┌──
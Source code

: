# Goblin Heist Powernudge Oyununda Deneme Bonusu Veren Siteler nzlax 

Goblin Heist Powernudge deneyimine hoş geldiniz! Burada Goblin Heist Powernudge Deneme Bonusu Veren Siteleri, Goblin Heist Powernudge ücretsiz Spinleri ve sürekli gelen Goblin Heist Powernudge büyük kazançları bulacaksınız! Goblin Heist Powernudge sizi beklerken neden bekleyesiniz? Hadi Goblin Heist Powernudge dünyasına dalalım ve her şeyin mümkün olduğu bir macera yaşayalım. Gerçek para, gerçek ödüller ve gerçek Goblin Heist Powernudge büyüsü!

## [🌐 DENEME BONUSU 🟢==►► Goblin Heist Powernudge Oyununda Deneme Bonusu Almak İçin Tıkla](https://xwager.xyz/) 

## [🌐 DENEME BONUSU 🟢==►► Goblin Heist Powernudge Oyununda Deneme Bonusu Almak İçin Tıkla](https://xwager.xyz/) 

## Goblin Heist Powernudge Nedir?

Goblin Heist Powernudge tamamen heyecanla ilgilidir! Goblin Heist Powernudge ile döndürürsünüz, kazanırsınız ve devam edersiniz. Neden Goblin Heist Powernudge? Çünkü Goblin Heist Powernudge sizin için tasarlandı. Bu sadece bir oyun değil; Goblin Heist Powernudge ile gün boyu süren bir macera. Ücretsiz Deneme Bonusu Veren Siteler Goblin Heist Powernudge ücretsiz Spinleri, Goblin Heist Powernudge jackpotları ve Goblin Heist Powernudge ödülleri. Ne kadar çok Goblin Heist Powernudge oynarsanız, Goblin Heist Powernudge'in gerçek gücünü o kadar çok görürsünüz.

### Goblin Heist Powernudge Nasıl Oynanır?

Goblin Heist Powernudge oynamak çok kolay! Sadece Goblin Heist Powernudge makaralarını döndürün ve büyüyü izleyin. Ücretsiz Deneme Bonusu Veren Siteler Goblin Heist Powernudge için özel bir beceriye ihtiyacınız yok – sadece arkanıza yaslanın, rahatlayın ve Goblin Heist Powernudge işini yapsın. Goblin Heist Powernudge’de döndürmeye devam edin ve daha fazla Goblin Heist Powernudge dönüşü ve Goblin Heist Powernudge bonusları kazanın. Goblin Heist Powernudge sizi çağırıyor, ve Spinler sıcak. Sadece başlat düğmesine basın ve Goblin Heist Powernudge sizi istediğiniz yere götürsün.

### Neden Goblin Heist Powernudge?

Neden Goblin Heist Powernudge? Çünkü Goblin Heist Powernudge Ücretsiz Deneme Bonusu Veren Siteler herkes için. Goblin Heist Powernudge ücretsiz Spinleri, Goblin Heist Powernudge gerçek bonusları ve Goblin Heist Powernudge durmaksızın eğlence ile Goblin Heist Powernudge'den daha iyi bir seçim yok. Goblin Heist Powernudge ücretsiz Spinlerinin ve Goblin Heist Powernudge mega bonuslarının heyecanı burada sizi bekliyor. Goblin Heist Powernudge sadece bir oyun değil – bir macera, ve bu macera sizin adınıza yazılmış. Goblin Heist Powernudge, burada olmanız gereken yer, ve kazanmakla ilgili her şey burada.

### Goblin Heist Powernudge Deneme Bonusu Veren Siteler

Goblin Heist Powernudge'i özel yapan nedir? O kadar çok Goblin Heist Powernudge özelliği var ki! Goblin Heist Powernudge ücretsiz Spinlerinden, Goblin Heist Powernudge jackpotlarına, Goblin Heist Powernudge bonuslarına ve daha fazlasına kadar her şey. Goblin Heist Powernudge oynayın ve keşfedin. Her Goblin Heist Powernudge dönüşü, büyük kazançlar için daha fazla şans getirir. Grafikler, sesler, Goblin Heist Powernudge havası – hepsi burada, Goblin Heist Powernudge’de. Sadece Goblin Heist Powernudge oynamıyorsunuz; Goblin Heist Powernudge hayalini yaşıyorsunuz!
└──
• Work instructions:
Show the data once more, exactly as it was written.

• Response box:
Source code

:# Goblin Heist Powernudge Oyununda Deneme Bonusu Veren Siteler nzlax 

Goblin Heist Powernudge deneyimine hoş geldiniz! Burada Goblin Heist Powernudge Deneme Bonusu Veren Siteleri, Goblin Heist Powernudge ücretsiz Spinleri ve sürekli gelen Goblin Heist Powernudge büyük kazançları bulacaksınız! Goblin Heist Powernudge sizi beklerken neden bekleyesiniz? Hadi Goblin Heist Powernudge dünyasına dalalım ve her şeyin mümkün olduğu bir macera yaşayalım. Gerçek para, gerçek ödüller ve gerçek Goblin Heist Powernudge büyüsü!

## [🌐 DENEME BONUSU 🟢==►► Goblin Heist Powernudge Oyununda Deneme Bonusu Almak İçin Tıkla](https://xwager.xyz/) 

## [🌐 DENEME BONUSU 🟢==►► Goblin Heist Powernudge Oyununda Deneme Bonusu Almak İçin Tıkla](https://xwager.xyz/) 

## Goblin Heist Powernudge Nedir?

Goblin Heist Powernudge tamamen heyecanla ilgilidir! Goblin Heist Powernudge ile döndürürsünüz, kazanırsınız ve devam edersiniz. Neden Goblin Heist Powernudge? Çünkü Goblin Heist Powernudge sizin için tasarlandı. Bu sadece bir oyun değil; Goblin Heist Powernudge ile gün boyu süren bir macera. Ücretsiz Deneme Bonusu Veren Siteler Goblin Heist Powernudge ücretsiz Spinleri, Goblin Heist Powernudge jackpotları ve Goblin Heist Powernudge ödülleri. Ne kadar çok Goblin Heist Powernudge oynarsanız, Goblin Heist Powernudge'in gerçek gücünü o kadar çok görürsünüz.

### Goblin Heist Powernudge Nasıl Oynanır?

Goblin Heist Powernudge oynamak çok kolay! Sadece Goblin Heist Powernudge makaralarını döndürün ve büyüyü izleyin. Ücretsiz Deneme Bonusu Veren Siteler Goblin Heist Powernudge için özel bir beceriye ihtiyacınız yok – sadece arkanıza yaslanın, rahatlayın ve Goblin Heist Powernudge işini yapsın. Goblin Heist Powernudge’de döndürmeye devam edin ve daha fazla Goblin Heist Powernudge dönüşü ve Goblin Heist Powernudge bonusları kazanın. Goblin Heist Powernudge sizi çağırıyor, ve Spinler sıcak. Sadece başlat düğmesine basın ve Goblin Heist Powernudge sizi istediğiniz yere götürsün.

### Neden Goblin Heist Powernudge?

Neden Goblin Heist Powernudge? Çünkü Goblin Heist Powernudge Ücretsiz Deneme Bonusu Veren Siteler herkes için. Goblin Heist Powernudge ücretsiz Spinleri, Goblin Heist Powernudge gerçek bonusları ve Goblin Heist Powernudge durmaksızın eğlence ile Goblin Heist Powernudge'den daha iyi bir seçim yok. Goblin Heist Powernudge ücretsiz Spinlerinin ve Goblin Heist Powernudge mega bonuslarının heyecanı burada sizi bekliyor. Goblin Heist Powernudge sadece bir oyun değil – bir macera, ve bu macera sizin adınıza yazılmış. Goblin Heist Powernudge, burada olmanız gereken yer, ve kazanmakla ilgili her şey burada.

### Goblin Heist Powernudge Deneme Bonusu Veren Siteler

Goblin Heist Powernudge'i özel yapan nedir? O kadar çok Goblin Heist Powernudge özelliği var ki! Goblin Heist Powernudge ücretsiz Spinlerinden, Goblin Heist Powernudge jackpotlarına, Goblin Heist Powernudge bonuslarına ve daha fazlasına kadar her şey. Goblin Heist Powernudge oynayın ve keşfedin. Her Goblin Heist Powernudge dönüşü, büyük kazançlar için daha fazla şans getirir. Grafikler, sesler, Goblin Heist Powernudge havası – hepsi burada, Goblin Heist Powernudge’de. Sadece Goblin Heist Powernudge oynamıyorsunuz; Goblin Heist Powernudge hayalini yaşıyorsunuz!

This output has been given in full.